Промолвила баронесса:
— После смерти моего мужа мы живем одиноко.
А. в ответ:
— В вашем доме царит мир, баронесса.
Как ни странно, баронесса словно бы покачала головой. Но, может быть, это было только старческое дрожание. Ибо, не дав прямого ответа, она с усилием встала с кресла, и А. даже подумал было, что их беседа на этом закончилась, однако не успел он еще приступить к прощальным словам, как она сказала:
— Не мешает по крайней мере показать вам комнаты.
И, опираясь на свою шаткую трость, она пошла к двери, позвонила там в звоночек, устроенный сбоку от дверного косяка, и, показывая дорогу, вышла в прихожую, а уж там к ним присоединилась старуха горничная; и, проведя гостя через темное, довольно вытянутое помещение, обе женщины впустили его в сумеречную комнату, где темные вещи чернели на фоне белой стены. И, словно бы в ожидании гостя, там на покрытом веселенькой кретоновой скатертью столе уже стояла ваза со свежими васильками и маками.
— Дочка всегда следит, чтобы были цветы, — сказала баронесса и затем распорядилась: — Отвори окно, Церлина.
Старая Церлина исполнила приказание, и в комнату пахнуло ласковым садовым воздухом.
— Эта комната у нас всегда служила для гостей, — сказала баронесса. — Там, рядом, — спальня.
И тут старушка Церлина с таким видом, словно она жениха привела в невестину спальню, неслышно, как тень, зашмыгнула в дверь соседней комнаты и скрюченной от ревматизма рукой как бы исподтишка поманила за собой гостя войти и полюбоваться кроватью, на которую уже и указывала ему пальцем.

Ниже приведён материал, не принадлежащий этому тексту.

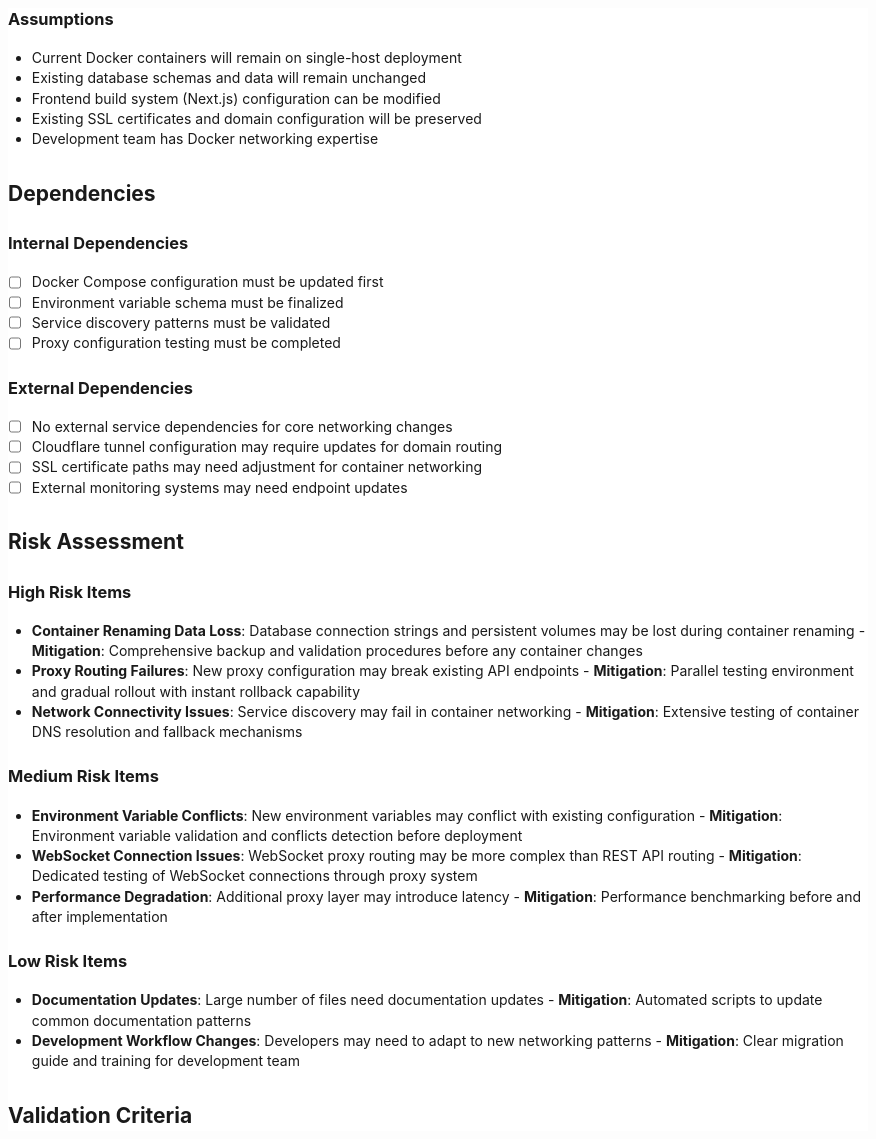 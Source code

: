 ### Assumptions
- Current Docker containers will remain on single-host deployment
- Existing database schemas and data will remain unchanged
- Frontend build system (Next.js) configuration can be modified
- Existing SSL certificates and domain configuration will be preserved
- Development team has Docker networking expertise

## Dependencies

### Internal Dependencies
- [ ] Docker Compose configuration must be updated first
- [ ] Environment variable schema must be finalized
- [ ] Service discovery patterns must be validated
- [ ] Proxy configuration testing must be completed

### External Dependencies
- [ ] No external service dependencies for core networking changes
- [ ] Cloudflare tunnel configuration may require updates for domain routing
- [ ] SSL certificate paths may need adjustment for container networking
- [ ] External monitoring systems may need endpoint updates

## Risk Assessment

### High Risk Items
- **Container Renaming Data Loss**: Database connection strings and persistent volumes may be lost during container renaming - **Mitigation**: Comprehensive backup and validation procedures before any container changes
- **Proxy Routing Failures**: New proxy configuration may break existing API endpoints - **Mitigation**: Parallel testing environment and gradual rollout with instant rollback capability
- **Network Connectivity Issues**: Service discovery may fail in container networking - **Mitigation**: Extensive testing of container DNS resolution and fallback mechanisms

### Medium Risk Items
- **Environment Variable Conflicts**: New environment variables may conflict with existing configuration - **Mitigation**: Environment variable validation and conflicts detection before deployment
- **WebSocket Connection Issues**: WebSocket proxy routing may be more complex than REST API routing - **Mitigation**: Dedicated testing of WebSocket connections through proxy system
- **Performance Degradation**: Additional proxy layer may introduce latency - **Mitigation**: Performance benchmarking before and after implementation

### Low Risk Items
- **Documentation Updates**: Large number of files need documentation updates - **Mitigation**: Automated scripts to update common documentation patterns
- **Development Workflow Changes**: Developers may need to adapt to new networking patterns - **Mitigation**: Clear migration guide and training for development team

## Validation Criteria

Баронесса осталась в первой комнате и оттуда окликнула служанку:
— Церлина! А как шкаф-то, очистила? Хорошенько вытерла?
— Да, сударыня. И шкаф очистила, и на кровать уже все свежее постелила.
И с этими словами она раскрыла дверцы шкафа, провела ладонью по одной из полок, чтобы вместе с нею А. сам мог убедиться, что внутри все сверкает чистотой.
— Ни пылиночки, — промолвила она, разглядывая свою ладонь.
— Не забудь проветрить спальню!
— Я уж и так проветриваю, сударыня, — отозвалась Церлина и сама продолжила беседу: — Я и воды налила в оба кувшина.
— Что же, — сказала баронесса, очевидно скуповатая на похвалу, — налила и ладно. А вечером все-таки сменить воду не мешает.
— Вечером я тепленькой принесу, — так и козырнула служанка, чтобы перещеголять свою госпожу.
Под эти разговоры А. отошел к окну подышать ласковым воздухом сада. Еще стояли сумерки, но в одной из комнат нижнего этажа уже загорелась лампочка, и на цветочные грядки легла полоска света, придавая призрачный вид многоцветью роз и превращая их листья в лакированную жесть. Но подальше от дома — в глубине сада, там, где стояли белые скамеечки, — еще царили естественные дневные краски, немного приглушенные сумерками, и гвоздики, густо посаженные по бокам главной дорожки, склонялись над нею своими матовыми, иссиня-зелеными стебельками.
Как ни хорош был безмятежный покой, источаемый садом, но он исподволь отвлекал гостя от его первоначального намерения. А. почувствовал это и сделал слабую попытку поправить дело.
— У меня, собственно говоря, были виды на комнату с окнами на улицу.
— А какое тут по утрам бывает солнышко! — сказала на это старая Церлина и в ответ на его соглашающуюся улыбку добавила тихо, так, чтобы не услышала из соседней комнаты ее госпожа: — Вот и сынок у нас есть.
А. с удовольствием посмеялся бы над ее словами, но, оказывается, не смог. Он вернулся в первую комнату, где все еще стояла, опираясь на палку, баронесса. Можно было подумать, будто между этими женщинами подспудно существует неразрывная мысленная связь, даже когда они что-то утаивают друг от друга, ибо баронесса вдруг спросила:
— Кстати, сколько вам лет, господин А.?
— Да уж четвертый десяток пошел.
Он всегда стеснялся расспросов насчет своего возраста. У него были светлые волосы и тонкая кожа, сложения он был хрупкого, в очертаниях губ и подбородка недоставало твердости, зато взгляд его голубых глаз отличался живостью, поэтому он производил на людей такое моложавое впечатление — пожалуй, что чересчур моложавое, думал он сам. Добиваясь (без особого, впрочем, успеха) внешней солидности, он решил отпустить небольшие подстриженные бакенбарды во вкусе эпохи бидермейера[9].
9
Стиль, господствовавший в немецком и австрийском искусстве с середины десятых до конца сороковых годов XIX века.